AIM does NEA
Accuracy in Media reviews this summer's NEA convention and titles their piece "Conflict of Interest".
In 2003, the United Nations International Children's Fund (UNICEF) ranked the United States 18 out of 24 competing developed countries in educational effectiveness. In the face of such negative results, one would—mistakenly—expect to hear American teachers passionately call for systematic reform of our public schools. After all, education is about the students, right? Apparently not.(snip)
Other organizations have similarly noted the possibility of an NEA conflict of interest, prompting the NEA to emphatically deny these claims. The NEA web article "Setting the Record Straight: Responding To Attacks On the Association" asserts that "NEA is a union and a professional organization. It exists to improve the quality of public schools and the salaries and working conditions of its members. The two purposes are closely related." (emphasis original). The NEA also accuses "ultra-conservative teacher organizations" of hypocritically opposing NEA unionism while being simultaneously quick to take advantage of union benefits.And from "Setting the Record Straight":
Granted, the 'purposes are closely related' but what many of us see is the union putting their goals as a union above the goals of a professional organization. Better working conditions does not necessarily result in a better education for the students. Happier teachers, perhaps, but smarter students...that's a connection I don't think can be made. Too often protecting employees trumps legitimate accountability or reform that would be better for the reputation of the profession as well as the education of the children. Somehow it's ok to sue the medical profession for malpractice but not the educational. Despite the fact that both are inexact sciences.Accusation 1:
NEA is a union, not a professional organization. It cares about improving salaries and working conditions for its members; not about school quality and student achievement.
NEA is a union and a professional organization. It exists to improve the quality of public schools and the salaries and working conditions of its members. The two purposes are closely related. Better working conditions for teachers mean better learning conditions and higher educational quality for students. Higher salaries are important to help schools retain qualified teachers; and low teacher turnover is key to high school quality. And when teachers earn decent salaries, they don't have to take second jobs and can spend more time on classroom preparation.

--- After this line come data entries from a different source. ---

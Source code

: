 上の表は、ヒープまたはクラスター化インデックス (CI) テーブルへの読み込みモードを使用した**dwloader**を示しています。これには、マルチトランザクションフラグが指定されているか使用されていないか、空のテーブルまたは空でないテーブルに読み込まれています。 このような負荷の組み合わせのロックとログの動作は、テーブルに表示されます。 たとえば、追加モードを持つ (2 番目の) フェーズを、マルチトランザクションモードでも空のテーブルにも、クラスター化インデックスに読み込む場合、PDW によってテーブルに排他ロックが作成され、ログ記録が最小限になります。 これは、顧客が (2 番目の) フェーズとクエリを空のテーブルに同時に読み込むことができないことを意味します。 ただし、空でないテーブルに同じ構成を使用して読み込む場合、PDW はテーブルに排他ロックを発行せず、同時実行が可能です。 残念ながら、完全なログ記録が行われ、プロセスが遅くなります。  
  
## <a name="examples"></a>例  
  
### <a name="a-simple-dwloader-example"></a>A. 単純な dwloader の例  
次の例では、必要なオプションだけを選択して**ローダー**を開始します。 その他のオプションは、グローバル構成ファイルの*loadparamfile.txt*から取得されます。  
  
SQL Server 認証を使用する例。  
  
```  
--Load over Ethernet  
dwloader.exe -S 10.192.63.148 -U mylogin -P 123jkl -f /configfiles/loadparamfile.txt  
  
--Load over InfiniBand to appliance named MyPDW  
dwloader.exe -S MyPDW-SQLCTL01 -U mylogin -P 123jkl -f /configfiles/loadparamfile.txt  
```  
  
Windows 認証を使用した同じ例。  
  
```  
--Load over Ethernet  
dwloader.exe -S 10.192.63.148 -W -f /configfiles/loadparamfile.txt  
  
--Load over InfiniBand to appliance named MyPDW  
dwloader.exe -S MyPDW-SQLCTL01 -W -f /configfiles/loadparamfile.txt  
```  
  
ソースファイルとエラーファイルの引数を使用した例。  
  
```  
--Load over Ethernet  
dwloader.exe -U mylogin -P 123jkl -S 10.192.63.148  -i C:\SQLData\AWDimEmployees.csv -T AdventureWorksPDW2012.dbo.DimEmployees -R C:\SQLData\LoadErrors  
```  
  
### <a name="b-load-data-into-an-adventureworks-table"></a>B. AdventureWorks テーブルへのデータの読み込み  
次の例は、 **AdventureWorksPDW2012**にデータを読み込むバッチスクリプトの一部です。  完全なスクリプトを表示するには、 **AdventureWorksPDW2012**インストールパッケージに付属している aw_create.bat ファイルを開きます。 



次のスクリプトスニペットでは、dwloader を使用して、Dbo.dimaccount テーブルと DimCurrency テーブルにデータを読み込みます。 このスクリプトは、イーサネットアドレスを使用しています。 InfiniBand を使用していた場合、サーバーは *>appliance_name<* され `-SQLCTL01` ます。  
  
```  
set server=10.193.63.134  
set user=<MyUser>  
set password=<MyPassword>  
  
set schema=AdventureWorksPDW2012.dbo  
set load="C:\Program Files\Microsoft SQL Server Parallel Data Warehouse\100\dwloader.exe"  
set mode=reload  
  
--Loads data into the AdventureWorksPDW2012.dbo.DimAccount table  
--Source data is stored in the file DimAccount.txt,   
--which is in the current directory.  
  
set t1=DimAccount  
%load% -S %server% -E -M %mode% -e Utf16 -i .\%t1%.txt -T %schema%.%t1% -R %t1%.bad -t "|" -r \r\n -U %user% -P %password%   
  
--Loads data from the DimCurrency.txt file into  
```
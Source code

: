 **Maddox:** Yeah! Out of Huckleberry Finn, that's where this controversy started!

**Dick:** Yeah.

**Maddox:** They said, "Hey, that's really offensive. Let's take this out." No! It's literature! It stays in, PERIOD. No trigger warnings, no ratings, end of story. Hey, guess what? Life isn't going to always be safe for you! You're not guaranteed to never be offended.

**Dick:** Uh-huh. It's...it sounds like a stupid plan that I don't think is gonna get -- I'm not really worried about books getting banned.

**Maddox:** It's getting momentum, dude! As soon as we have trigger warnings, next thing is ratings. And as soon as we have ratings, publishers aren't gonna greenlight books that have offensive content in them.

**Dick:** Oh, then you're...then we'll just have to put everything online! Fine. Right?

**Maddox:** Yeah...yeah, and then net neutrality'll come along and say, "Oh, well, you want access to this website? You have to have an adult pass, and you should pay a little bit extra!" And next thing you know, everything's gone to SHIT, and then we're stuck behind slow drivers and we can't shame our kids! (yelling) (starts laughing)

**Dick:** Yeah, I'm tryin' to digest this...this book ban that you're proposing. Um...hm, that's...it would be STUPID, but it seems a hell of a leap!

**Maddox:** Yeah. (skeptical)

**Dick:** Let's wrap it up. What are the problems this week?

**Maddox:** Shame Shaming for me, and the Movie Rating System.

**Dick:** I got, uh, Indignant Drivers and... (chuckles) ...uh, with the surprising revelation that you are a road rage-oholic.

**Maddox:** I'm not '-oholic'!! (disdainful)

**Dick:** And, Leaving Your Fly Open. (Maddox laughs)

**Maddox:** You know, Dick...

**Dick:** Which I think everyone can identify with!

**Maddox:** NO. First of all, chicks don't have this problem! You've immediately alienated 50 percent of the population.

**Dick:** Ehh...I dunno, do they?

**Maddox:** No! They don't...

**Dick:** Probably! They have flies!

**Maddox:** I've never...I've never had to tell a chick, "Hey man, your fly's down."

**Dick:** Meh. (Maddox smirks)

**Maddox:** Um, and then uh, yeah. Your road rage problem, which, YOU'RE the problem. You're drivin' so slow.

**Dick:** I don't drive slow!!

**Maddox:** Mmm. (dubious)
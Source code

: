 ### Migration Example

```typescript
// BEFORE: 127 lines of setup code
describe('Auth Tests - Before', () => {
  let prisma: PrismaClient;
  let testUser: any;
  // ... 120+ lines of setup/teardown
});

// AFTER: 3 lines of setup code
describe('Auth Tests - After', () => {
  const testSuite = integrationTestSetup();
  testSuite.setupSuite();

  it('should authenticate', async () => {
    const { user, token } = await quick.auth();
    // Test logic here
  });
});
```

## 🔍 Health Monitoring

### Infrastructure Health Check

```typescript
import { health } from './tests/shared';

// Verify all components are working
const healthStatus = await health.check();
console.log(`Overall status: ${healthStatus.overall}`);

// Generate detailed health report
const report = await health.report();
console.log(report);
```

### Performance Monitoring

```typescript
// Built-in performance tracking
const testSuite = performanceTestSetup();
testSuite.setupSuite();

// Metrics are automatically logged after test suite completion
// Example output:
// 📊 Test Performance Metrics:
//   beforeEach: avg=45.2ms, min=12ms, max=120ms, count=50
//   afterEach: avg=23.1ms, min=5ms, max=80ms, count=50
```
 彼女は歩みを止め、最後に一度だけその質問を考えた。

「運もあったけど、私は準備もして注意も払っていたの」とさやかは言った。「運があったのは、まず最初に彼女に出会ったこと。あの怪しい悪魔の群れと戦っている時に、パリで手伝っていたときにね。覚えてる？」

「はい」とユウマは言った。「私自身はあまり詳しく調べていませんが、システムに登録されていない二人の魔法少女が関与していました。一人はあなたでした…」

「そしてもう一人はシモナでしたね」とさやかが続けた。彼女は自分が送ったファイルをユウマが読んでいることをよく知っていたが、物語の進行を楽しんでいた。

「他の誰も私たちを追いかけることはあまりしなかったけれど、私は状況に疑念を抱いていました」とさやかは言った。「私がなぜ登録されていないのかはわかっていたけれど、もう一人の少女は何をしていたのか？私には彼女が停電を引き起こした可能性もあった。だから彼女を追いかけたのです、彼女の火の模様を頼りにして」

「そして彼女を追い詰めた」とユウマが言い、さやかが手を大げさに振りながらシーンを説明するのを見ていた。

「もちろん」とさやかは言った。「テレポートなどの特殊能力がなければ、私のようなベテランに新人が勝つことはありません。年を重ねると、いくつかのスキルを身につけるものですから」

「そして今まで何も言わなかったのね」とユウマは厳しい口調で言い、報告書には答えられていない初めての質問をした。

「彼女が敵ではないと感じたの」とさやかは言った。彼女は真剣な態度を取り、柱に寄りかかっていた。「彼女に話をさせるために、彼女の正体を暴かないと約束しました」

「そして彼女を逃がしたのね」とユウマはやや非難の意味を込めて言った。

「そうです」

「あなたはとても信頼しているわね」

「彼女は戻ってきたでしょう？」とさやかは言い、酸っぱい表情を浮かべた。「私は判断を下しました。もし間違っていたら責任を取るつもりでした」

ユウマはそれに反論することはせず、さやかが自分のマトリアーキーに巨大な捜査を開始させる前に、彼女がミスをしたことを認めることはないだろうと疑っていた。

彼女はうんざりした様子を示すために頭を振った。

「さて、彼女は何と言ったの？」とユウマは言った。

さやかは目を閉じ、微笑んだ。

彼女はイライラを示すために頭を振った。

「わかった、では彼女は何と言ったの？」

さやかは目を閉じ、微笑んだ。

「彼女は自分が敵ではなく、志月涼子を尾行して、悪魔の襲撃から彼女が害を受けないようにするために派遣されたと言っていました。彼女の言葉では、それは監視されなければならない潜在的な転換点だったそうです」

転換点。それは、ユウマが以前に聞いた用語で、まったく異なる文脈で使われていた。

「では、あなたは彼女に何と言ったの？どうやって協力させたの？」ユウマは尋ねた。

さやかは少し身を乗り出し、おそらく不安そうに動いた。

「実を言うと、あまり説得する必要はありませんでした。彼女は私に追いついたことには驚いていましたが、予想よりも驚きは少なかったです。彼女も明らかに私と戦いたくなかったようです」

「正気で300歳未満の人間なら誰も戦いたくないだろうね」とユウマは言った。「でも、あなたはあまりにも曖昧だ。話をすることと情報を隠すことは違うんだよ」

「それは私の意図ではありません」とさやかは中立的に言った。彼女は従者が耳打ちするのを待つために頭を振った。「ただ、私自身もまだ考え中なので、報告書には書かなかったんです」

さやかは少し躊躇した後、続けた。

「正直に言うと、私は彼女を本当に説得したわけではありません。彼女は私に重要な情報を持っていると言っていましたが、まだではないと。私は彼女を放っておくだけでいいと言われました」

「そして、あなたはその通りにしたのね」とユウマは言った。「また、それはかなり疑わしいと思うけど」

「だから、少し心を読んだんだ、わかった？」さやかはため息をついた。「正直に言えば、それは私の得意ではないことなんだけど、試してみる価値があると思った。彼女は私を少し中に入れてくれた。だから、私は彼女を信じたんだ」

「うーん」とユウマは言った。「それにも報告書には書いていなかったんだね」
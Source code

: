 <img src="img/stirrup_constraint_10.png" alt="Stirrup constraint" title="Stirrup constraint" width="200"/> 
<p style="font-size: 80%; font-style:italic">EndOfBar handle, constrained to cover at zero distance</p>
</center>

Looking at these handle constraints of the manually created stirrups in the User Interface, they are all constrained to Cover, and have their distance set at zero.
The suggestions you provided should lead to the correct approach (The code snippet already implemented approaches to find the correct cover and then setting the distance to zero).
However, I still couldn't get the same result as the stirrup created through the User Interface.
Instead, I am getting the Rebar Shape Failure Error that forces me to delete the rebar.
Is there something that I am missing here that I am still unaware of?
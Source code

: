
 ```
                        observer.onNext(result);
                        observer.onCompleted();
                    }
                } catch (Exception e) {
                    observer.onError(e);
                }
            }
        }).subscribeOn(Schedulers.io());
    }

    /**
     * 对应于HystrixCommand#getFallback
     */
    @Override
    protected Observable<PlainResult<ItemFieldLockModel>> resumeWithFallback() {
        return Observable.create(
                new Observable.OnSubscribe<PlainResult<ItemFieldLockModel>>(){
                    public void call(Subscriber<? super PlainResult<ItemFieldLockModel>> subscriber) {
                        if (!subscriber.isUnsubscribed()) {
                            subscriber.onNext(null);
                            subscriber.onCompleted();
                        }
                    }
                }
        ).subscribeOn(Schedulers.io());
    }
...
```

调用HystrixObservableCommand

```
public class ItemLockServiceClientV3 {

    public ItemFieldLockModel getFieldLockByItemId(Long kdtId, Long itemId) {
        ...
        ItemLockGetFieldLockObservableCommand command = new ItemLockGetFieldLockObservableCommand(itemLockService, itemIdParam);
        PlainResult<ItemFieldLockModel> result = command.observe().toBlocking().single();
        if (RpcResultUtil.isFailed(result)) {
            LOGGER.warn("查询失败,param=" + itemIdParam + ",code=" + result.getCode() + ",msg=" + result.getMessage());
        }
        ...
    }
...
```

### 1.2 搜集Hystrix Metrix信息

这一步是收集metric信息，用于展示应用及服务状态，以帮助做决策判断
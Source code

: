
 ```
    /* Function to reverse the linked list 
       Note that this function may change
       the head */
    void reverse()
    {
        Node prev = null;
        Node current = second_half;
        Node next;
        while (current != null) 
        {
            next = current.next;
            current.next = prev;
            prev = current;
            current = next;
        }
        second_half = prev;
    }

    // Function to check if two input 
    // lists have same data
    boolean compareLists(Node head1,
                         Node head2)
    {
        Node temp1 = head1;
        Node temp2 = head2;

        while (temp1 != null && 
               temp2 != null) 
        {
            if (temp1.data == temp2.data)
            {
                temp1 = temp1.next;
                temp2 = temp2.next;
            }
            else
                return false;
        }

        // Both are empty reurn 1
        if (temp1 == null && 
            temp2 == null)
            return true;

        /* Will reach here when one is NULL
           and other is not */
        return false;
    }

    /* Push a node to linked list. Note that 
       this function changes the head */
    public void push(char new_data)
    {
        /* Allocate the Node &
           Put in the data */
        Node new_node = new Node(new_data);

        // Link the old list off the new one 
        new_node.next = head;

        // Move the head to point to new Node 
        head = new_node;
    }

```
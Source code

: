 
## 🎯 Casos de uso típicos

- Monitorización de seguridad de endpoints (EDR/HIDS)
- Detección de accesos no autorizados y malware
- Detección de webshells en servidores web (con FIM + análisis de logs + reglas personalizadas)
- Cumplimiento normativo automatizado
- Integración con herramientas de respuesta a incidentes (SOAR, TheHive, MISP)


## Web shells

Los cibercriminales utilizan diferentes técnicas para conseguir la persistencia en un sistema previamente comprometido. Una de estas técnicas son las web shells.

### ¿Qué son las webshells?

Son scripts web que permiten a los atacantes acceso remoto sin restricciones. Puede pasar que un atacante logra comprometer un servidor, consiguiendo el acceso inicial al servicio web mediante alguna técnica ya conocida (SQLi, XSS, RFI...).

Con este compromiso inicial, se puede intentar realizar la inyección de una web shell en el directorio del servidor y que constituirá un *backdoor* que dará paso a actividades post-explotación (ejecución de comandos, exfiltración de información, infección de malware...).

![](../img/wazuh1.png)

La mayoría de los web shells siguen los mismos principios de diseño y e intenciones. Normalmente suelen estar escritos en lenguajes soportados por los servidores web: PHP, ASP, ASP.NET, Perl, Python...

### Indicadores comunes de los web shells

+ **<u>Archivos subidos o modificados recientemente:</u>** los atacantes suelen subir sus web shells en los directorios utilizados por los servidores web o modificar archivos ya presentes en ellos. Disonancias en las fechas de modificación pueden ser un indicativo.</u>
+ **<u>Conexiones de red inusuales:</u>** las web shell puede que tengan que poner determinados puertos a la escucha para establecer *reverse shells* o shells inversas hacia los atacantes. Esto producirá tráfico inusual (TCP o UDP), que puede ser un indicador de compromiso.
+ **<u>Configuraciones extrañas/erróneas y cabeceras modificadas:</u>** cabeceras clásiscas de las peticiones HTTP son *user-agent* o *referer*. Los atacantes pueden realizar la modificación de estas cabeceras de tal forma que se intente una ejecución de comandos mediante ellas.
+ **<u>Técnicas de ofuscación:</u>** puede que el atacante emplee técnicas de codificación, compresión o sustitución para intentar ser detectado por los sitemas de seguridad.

And I'll put my usual disclaimer in here: there is a difference between union leadership and how the union is run and most classroom teachers.
1 comment:
"Better working conditions does not necessarily result in a better education for the students."
Well yeah -- considering that the best teacher working conditions possible would be in a school without any pesky students, interfering parents and demanding public . . .
Witness the BBC comedy "Yes Minister" episode in which sterling, indeed PERFECT working conditions are achieved in a state-of-the-art public hospital open for two years but unsullied by a single error, complaint or political flap -- no surgeries go wrong, nothing to annoy the staff, nobody dies or even complains. How did they manage? No patients.
Of course the head bureaucrat considers it a national model, an institution that should be rewarded with a big budget increase so it can continue its amazing performance (but don't send any actual patients, heaven forbid, how do you think we keep things running so smoothly??)